Exact copy, no pictures: return all the data below as written.

§ EXERCISE INPUT:
------------------------------------

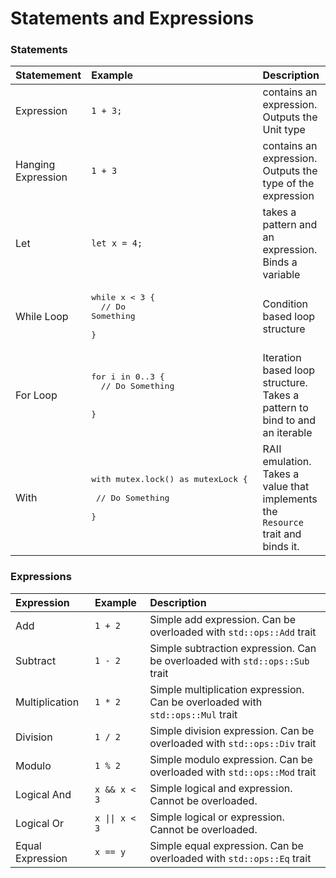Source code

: # Statements and Expressions

### Statements
|Statemement        |Example                       |     Description      |
|:------------------|:-----------------------------|:---------------------|
|Expression         | `1 + 3;`                     |contains an expression. Outputs the Unit type|
|Hanging Expression | `1 + 3`                      |contains an expression. Outputs the type of the expression|
|Let                | `let x = 4;`                 |takes a pattern and an expression. Binds a variable|
|While Loop         | <pre>while x < 3 { <br> &emsp;// Do Something </br> <br>}</br></pre>|Condition based loop structure|
|For Loop           | <pre>for i in 0..3 { <br> &emsp;// Do Something </br> <br>}</br></pre>|Iteration based loop structure. Takes a pattern to bind to and an iterable|
|With               | <pre>with mutex.lock() as mutexLock { <br> &emsp;// Do Something </br> <br>}</br></pre>|RAII emulation. Takes a value that implements the `Resource` trait and binds it.|

### Expressions
|Expression         |Example                       |    Description             |
|:------------------|:-----------------------------|:---------------------------|
|Add                |`1 + 2`                       |Simple add expression. Can be overloaded with `std::ops::Add` trait|
|Subtract           |`1 - 2`                       |Simple subtraction expression. Can be overloaded with `std::ops::Sub` trait|
|Multiplication     |`1 * 2`                       |Simple multiplication expression. Can be overloaded with `std::ops::Mul` trait|
|Division           |`1 / 2`                       |Simple division expression. Can be overloaded with `std::ops::Div` trait|
|Modulo             |`1 % 2`                       |Simple modulo expression. Can be overloaded with `std::ops::Mod` trait|
|Logical And        |`x && x < 3`                  |Simple logical and expression. Cannot be overloaded.|
|Logical Or         |`x \|\| x < 3`                |Simple logical or expression. Cannot be overloaded.|
|Equal Expression   |`x == y`                      |Simple equal expression. Can be overloaded with `std::ops::Eq` trait|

------------------------------------

§ SOLUTION TO THIS TASK:
Source code

: # Statements and Expressions

### Statements
|Statemement        |Example                       |     Description      |
|:------------------|:-----------------------------|:---------------------|
|Expression         | `1 + 3;`                     |contains an expression. Outputs the Unit type|
|Hanging Expression | `1 + 3`                      |contains an expression. Outputs the type of the expression|
|Let                | `let x = 4;`                 |takes a pattern and an expression. Binds a variable|
|While Loop         | <pre>while x < 3 { <br> &emsp;// Do Something </br> <br>}</br></pre>|Condition based loop structure|
|For Loop           | <pre>for i in 0..3 { <br> &emsp;// Do Something </br> <br>}</br></pre>|Iteration based loop structure. Takes a pattern to bind to and an iterable|
|With               | <pre>with mutex.lock() as mutexLock { <br> &emsp;// Do Something </br> <br>}</br></pre>|RAII emulation. Takes a value that implements the `Resource` trait and binds it.|

### Expressions
|Expression         |Example                       |    Description             |
|:------------------|:-----------------------------|:---------------------------|
|Add                |`1 + 2`                       |Simple add expression. Can be overloaded with `std::ops::Add` trait|
|Subtract           |`1 - 2`                       |Simple subtraction expression. Can be overloaded with `std::ops::Sub` trait|
|Multiplication     |`1 * 2`                       |Simple multiplication expression. Can be overloaded with `std::ops::Mul` trait|
|Division           |`1 / 2`                       |Simple division expression. Can be overloaded with `std::ops::Div` trait|
|Modulo             |`1 % 2`                       |Simple modulo expression. Can be overloaded with `std::ops::Mod` trait|
|Logical And        |`x && x < 3`                  |Simple logical and expression. Cannot be overloaded.|
|Logical Or         |`x \|\| x < 3`                |Simple logical or expression. Cannot be overloaded.|
|Equal Expression   |`x == y`                      |Simple equal expression. Can be overloaded with `std::ops::Eq` trait|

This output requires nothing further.